Last year Duke had Beatrice Capra, this year it has Michael Redlicki.

Two weeks ago, freshman Michael Redlicki was not preparing for the rush of the first week of college like every other student—he was not even on campus. Instead, he was saving three consecutive match points in a third set thriller with his doubles partner on one of tennis’ biggest stages—the U.S. Open.

After moving into Randolph dorm, the Illinois native jetted off to Flushing Meadows, N.Y. to prepare for his first round match alongside partner Denis Novikov of UCLA. The pair, who met at a tournament in California in February, had only played two tournaments together prior to the U.S. Open. The first one was in early July and ended prematurely after Redlicki was sidelined with an injury. In August, they played their second tournament, the USTA Boys 18 National Championship in Kalamazoo, Mich., which gives both its singles and doubles winners a spot in the U.S. Open. Unlike their first tournament together, this one ended in a victory, giving the duo a wildcard berth into the prestigious Grand Slam.

“After four match points we finally got one,” Redlicki said. “I remember we were playing on our match point and I hit a really good forehand through one of our opponent’s legs. It was great just because the stands on the court we played at were absolutely packed and there were hundreds of people watching, and everyone went nuts after we won that match.”

After sliding past fellow Americans Bobby Reynolds and Michael Russell in the first round 6-4, 2-6, 7-6 (9-7), the team took on the No. 12 men’s team in the tournament.

“We played two other Americans, so everybody was cheering for everybody—it was a great atmosphere. There was no rivalry, we were happy to be there,” said Redlicki. “Whatever we did was huge, the fact that we won our first round was ridiculous in itself because we were playing against two opponents who were nearly twice our age and have been on the tour for at least ten years—they have so much experience playing.”

Ivan Dodig of Croatia and Marcelo Melo of Brazil proved to be overwhelming for one of the youngest teams in the field, ending their run in two straight sets 6-1, 7-5. Regardless of their loss, Redlicki said he is proud to have made it that far in a tournament that hosts the likes of Bob and Mike Bryan, Roger Federer and Novak Djokovic.

“These are the best players in the world that everybody knows,” Redlicki said. “You don’t even have to play tennis and you know these players—they are just that famous. I was overly excited to win a wildcard and get a chance to play in the open.”

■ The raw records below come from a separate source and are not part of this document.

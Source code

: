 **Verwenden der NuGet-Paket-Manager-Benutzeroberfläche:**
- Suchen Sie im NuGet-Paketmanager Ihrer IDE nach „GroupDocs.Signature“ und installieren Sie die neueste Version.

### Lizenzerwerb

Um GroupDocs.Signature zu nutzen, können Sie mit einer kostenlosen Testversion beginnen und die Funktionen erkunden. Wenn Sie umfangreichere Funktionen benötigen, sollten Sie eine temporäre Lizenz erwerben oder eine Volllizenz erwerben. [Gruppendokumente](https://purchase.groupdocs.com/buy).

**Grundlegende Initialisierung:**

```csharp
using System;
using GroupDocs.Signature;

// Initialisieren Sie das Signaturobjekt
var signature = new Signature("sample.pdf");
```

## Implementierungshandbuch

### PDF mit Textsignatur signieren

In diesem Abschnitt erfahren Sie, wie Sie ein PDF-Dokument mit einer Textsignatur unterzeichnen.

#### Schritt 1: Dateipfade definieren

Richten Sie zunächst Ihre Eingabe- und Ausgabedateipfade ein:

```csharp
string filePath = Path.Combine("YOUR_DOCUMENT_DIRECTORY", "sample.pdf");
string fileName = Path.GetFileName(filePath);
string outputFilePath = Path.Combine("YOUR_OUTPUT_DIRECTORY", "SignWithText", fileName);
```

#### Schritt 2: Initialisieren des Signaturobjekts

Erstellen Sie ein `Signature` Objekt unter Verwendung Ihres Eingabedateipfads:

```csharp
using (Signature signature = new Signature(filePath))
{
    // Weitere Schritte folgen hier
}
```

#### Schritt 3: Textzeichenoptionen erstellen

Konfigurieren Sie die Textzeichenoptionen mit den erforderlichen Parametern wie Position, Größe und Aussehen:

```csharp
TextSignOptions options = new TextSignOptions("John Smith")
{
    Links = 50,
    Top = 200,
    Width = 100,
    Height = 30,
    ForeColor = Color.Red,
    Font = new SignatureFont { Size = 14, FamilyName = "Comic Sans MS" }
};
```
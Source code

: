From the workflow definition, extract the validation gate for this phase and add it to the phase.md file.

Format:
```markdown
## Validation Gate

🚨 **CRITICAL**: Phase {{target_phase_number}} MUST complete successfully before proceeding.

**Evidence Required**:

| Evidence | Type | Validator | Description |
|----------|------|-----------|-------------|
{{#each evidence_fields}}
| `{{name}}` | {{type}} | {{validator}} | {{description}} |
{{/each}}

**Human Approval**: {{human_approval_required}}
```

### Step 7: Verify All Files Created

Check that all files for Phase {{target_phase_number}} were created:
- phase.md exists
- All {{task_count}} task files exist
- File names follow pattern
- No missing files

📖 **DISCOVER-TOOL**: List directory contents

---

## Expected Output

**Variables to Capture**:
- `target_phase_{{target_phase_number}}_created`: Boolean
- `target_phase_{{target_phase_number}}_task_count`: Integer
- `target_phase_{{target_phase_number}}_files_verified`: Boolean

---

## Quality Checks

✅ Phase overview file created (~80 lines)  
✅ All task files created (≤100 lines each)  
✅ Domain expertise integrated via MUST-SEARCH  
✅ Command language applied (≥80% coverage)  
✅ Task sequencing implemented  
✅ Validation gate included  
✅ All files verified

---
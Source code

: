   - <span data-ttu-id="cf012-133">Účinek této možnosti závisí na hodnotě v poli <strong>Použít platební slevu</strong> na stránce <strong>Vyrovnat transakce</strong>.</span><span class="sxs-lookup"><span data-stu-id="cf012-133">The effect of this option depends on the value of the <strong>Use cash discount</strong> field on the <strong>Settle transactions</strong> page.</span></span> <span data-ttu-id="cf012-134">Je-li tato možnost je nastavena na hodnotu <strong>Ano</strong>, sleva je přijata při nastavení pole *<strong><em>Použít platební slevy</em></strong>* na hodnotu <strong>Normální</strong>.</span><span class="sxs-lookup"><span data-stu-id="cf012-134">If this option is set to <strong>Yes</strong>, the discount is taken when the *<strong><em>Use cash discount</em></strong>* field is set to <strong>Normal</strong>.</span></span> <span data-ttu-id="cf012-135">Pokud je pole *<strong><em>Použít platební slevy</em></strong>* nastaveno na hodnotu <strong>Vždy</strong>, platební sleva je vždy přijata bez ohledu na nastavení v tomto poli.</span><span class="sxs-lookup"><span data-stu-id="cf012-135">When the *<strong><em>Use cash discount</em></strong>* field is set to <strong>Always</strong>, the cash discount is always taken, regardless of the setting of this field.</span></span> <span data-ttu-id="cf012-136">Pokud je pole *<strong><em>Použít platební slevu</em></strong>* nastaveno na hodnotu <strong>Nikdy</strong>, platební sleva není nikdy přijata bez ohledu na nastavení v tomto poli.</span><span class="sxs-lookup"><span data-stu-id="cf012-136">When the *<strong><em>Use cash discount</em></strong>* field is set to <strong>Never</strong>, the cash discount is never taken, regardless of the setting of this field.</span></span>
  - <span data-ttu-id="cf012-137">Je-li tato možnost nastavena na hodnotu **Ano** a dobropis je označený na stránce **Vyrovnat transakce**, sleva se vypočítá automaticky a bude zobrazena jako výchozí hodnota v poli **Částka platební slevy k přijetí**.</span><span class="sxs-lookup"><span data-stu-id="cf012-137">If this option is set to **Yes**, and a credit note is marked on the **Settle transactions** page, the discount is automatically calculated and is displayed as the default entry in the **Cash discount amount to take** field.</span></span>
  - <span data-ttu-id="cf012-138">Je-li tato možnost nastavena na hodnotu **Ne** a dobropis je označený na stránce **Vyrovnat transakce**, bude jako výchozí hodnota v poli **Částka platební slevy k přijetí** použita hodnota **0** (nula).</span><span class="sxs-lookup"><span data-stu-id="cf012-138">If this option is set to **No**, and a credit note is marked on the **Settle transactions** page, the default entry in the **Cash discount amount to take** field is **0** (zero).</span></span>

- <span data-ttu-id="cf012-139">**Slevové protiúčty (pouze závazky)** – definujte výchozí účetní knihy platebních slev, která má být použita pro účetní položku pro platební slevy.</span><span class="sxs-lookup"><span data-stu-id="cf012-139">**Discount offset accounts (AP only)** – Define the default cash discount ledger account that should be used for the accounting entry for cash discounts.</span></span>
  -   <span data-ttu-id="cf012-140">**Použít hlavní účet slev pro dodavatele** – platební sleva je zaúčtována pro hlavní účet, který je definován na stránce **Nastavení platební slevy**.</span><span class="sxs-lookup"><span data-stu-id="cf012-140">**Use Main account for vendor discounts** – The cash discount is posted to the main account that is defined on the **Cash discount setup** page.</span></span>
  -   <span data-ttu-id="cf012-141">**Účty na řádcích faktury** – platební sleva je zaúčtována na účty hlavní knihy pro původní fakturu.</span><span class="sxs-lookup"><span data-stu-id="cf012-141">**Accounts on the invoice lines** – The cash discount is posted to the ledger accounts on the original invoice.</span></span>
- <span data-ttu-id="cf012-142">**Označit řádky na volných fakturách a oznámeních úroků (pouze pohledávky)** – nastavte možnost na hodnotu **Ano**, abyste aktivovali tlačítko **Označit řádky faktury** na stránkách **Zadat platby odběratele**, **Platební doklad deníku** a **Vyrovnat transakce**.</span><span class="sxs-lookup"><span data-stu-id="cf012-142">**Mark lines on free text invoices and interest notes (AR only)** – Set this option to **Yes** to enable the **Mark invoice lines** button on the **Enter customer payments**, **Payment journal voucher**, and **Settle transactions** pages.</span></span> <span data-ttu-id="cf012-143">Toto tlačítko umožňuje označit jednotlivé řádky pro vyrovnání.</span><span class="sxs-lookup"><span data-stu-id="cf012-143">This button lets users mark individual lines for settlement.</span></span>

Now, Redlicki is back on campus, already trying to catch up on the work he missed in his first week of classes. Although he just spent the last two weeks playing in a top professional tournament, most students seem to be unaware of his accomplishments.

“Not a lot of people know that I went [to the US Open],” said Redlicki. “Whenever I am with the guys and I am meeting new people through my teammates, they always just start out with ‘Oh, do you know my friend Mike, who just played in the US Open.’ I never ask them to [and] I never really want them to most of the time.”

This 6-foot-8 tennis player did not always know that the sport would take him to the world stage. Growing up, his parents realized that he was going to be a big kid, and quickly put a racket in his hand at the age of five. But, like most kids, Redlicki dabbled in other sports, playing basketball seriously while growing up and mixing electronic tracks on the side—a passion he still pursues. The summer of 2010 changed all of that. Winning 30 straight matches and garnering two top junior titles made Redlicki decide to focus on tennis, while it also gained the attention of many universities—including Duke.

After signing with the Blue Devils in 2011, Redlicki has already had the chance to play with both former and current Duke players. Besides both qualifying for and playing in the U.S. Open, Redlicki teamed up with current Blue Devil Jason Tahir for a tournament in Pittsburgh. The duo was eventually crowned the USAF 18 Futures tournament doubles champion, and has been practicing as a pair recently.

“We have been playing together all the time,” Redlicki said. “We really agree with one another and believe in each other. In doubles the biggest thing is belief in your partner, not having to worry if he is going to do his part. When I play with Jason I know he is going to do his part, he is going to play his game and I am going to play my game.”

At the same tournament in Pittsburgh, Redlicki also met up with former Duke standout and 2010 graduate Reid Carleton. Carleton played with Henrique Cunha as the top doubles team in the nation his senior year. Redlicki plans to partner with Carleton for a tournament at some point, especially if Tahir is not available.

Looking into the future, Redlicki said he hopes to win a national championship. He added that he is hungry enough and that the title is definitely within the team’s reach. As of Friday, he is now the top newcomer and freshman in the ITA and he owes it all to his undying determination on the court.

“The best part of my game is the fact that I never give up. Whenever people think I have lost because I have created such a deficit in a match—that’s when I stun people,” said Redlicki. “The beauty of tennis is that you don’t officially lose a match until it’s over—tennis isn’t timed, you have to win.... Hopefully I can keep that going here at school and improve my fundamentals so that both will combine to make a great product.”